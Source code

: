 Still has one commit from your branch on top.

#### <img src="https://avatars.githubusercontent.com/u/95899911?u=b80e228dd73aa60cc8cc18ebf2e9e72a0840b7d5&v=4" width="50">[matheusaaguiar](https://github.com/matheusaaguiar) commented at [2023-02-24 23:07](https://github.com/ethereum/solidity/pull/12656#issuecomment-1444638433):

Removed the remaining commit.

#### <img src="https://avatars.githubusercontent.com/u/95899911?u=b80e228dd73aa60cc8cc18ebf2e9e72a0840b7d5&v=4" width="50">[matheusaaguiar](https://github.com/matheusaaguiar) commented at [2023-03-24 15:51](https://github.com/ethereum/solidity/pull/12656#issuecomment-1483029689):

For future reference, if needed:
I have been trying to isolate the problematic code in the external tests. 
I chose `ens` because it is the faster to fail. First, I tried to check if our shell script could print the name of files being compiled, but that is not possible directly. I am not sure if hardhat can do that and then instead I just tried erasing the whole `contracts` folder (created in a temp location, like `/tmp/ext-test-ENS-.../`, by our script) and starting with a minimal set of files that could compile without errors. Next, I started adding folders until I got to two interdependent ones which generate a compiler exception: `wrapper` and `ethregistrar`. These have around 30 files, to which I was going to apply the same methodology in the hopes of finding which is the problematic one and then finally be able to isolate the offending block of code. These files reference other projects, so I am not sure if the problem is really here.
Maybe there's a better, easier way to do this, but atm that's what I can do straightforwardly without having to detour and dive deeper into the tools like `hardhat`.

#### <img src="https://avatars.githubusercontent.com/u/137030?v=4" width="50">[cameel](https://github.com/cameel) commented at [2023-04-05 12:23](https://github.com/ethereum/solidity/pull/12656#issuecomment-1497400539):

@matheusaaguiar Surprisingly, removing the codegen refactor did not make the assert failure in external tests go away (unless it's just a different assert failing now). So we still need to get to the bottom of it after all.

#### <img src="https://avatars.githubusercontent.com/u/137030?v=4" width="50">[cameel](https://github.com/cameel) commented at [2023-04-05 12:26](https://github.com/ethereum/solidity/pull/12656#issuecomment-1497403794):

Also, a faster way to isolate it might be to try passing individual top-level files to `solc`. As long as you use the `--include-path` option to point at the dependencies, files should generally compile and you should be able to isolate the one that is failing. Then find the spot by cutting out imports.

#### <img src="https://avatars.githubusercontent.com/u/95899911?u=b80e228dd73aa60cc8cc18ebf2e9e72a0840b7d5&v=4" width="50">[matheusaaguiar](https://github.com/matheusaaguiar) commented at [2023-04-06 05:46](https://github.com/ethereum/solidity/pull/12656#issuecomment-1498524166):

--------------------------------

**TASK DETAILS**
Restate the listing word for word, but only from its first line through the line with "Removed the remaining commit.", keeping both end lines.

**ANSWER FOR THE TASK**
Source code

: Still has one commit from your branch on top.

#### <img src="https://avatars.githubusercontent.com/u/95899911?u=b80e228dd73aa60cc8cc18ebf2e9e72a0840b7d5&v=4" width="50">[matheusaaguiar](https://github.com/matheusaaguiar) commented at [2023-02-24 23:07](https://github.com/ethereum/solidity/pull/12656#issuecomment-1444638433):

Removed the remaining commit.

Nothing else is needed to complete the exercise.